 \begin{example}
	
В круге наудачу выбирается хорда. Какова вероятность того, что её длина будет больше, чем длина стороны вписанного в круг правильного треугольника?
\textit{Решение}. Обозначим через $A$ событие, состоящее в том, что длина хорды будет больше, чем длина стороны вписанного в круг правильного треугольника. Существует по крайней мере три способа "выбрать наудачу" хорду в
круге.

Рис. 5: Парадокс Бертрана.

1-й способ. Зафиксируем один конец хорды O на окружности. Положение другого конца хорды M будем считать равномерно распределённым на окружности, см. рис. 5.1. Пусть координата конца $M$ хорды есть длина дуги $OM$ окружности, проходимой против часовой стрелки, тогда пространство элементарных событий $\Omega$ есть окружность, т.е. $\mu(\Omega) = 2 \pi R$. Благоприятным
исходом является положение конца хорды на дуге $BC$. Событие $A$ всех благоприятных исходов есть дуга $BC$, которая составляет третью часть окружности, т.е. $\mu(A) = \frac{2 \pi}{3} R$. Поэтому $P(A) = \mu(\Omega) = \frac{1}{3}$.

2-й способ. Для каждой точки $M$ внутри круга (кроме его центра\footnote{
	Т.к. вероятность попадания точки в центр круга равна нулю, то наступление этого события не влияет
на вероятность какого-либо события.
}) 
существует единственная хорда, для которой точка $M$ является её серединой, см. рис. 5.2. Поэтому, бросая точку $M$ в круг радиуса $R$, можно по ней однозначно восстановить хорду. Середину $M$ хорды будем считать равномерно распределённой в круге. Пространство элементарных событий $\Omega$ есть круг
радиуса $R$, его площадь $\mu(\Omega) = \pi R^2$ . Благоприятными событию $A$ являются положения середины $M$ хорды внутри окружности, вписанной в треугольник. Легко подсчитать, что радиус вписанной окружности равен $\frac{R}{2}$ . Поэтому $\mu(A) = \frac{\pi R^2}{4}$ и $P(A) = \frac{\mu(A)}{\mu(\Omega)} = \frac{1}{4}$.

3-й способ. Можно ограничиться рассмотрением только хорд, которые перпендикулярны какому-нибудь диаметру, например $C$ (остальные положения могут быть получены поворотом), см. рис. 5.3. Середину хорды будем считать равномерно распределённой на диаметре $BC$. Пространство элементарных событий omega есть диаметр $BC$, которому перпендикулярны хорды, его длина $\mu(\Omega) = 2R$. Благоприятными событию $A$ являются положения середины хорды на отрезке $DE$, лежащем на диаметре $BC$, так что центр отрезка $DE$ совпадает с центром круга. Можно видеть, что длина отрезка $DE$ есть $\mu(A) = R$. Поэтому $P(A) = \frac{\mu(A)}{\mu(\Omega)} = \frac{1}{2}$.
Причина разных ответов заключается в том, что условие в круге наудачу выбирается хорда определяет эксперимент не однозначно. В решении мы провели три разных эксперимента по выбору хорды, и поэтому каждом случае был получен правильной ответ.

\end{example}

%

# # #

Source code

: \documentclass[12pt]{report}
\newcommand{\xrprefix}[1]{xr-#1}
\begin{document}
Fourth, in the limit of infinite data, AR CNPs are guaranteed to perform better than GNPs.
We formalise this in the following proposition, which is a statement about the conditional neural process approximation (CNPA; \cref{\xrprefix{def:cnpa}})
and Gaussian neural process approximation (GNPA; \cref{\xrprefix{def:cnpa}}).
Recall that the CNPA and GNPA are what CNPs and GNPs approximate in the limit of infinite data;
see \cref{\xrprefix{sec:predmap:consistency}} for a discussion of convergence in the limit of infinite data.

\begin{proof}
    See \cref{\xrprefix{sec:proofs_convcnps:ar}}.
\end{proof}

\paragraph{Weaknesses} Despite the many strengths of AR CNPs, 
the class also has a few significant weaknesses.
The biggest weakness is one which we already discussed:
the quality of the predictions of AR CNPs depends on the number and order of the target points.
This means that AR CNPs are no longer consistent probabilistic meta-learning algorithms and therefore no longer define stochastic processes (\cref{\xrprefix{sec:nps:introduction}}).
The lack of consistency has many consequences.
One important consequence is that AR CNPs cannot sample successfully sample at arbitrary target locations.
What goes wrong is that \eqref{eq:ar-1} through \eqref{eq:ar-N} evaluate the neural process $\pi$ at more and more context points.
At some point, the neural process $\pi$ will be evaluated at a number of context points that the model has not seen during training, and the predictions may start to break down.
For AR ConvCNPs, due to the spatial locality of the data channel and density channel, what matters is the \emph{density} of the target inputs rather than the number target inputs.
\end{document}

# # #

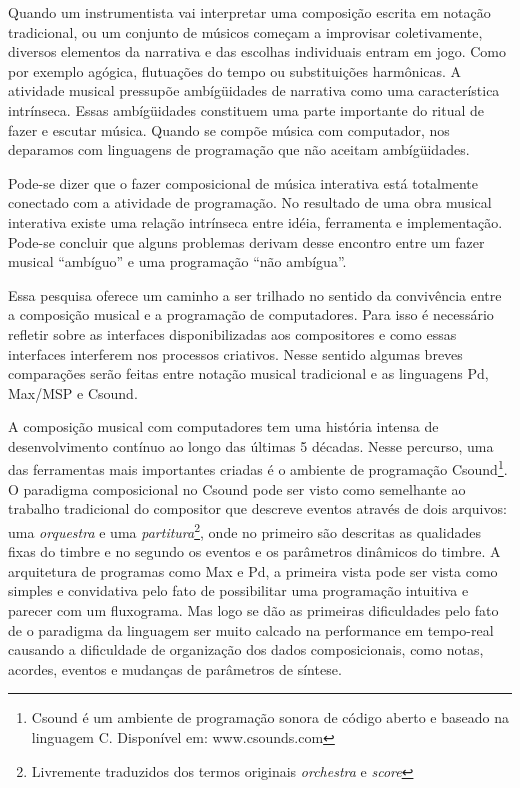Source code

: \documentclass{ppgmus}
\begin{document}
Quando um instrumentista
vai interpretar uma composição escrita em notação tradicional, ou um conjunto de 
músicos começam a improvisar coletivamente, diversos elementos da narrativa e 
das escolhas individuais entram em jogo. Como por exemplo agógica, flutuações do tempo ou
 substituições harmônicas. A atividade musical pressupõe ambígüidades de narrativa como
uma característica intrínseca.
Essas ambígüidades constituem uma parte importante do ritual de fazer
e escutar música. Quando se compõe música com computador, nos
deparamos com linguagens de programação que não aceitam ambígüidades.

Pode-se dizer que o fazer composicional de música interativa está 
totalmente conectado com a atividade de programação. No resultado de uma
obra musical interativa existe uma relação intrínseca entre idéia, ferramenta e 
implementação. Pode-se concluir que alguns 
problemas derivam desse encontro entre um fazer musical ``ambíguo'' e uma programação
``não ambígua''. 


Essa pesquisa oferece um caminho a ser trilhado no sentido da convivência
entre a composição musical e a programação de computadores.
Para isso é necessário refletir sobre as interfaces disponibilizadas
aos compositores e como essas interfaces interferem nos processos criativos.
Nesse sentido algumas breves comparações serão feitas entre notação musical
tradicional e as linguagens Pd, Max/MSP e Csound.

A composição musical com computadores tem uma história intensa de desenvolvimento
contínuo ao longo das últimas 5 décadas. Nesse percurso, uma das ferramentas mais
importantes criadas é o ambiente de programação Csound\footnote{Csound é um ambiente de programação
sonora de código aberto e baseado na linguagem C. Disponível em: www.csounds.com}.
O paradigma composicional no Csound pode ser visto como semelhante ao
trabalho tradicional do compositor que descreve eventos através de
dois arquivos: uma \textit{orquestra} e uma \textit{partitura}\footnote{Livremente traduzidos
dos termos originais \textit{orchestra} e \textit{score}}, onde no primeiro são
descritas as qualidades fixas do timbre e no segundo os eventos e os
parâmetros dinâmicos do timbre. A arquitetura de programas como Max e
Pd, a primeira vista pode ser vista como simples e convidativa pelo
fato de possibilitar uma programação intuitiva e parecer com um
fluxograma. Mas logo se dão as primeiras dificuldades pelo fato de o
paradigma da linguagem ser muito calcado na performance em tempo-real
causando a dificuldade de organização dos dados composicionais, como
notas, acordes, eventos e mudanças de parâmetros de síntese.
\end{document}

# # #

What are the lines above, starting at the one with "implementação. Pode-se concluir que alguns" and ending at the one with "trabalho tradicional do"? Give them again exactly, and only them.

implementação. Pode-se concluir que alguns 
problemas derivam desse encontro entre um fazer musical ``ambíguo'' e uma programação
``não ambígua''. 


Essa pesquisa oferece um caminho a ser trilhado no sentido da convivência
entre a composição musical e a programação de computadores.
Para isso é necessário refletir sobre as interfaces disponibilizadas
aos compositores e como essas interfaces interferem nos processos criativos.
Nesse sentido algumas breves comparações serão feitas entre notação musical
tradicional e as linguagens Pd, Max/MSP e Csound.

A composição musical com computadores tem uma história intensa de desenvolvimento
contínuo ao longo das últimas 5 décadas. Nesse percurso, uma das ferramentas mais
importantes criadas é o ambiente de programação Csound\footnote{Csound é um ambiente de programação
sonora de código aberto e baseado na linguagem C. Disponível em: www.csounds.com}.
O paradigma composicional no Csound pode ser visto como semelhante ao
trabalho tradicional do compositor que descreve eventos através de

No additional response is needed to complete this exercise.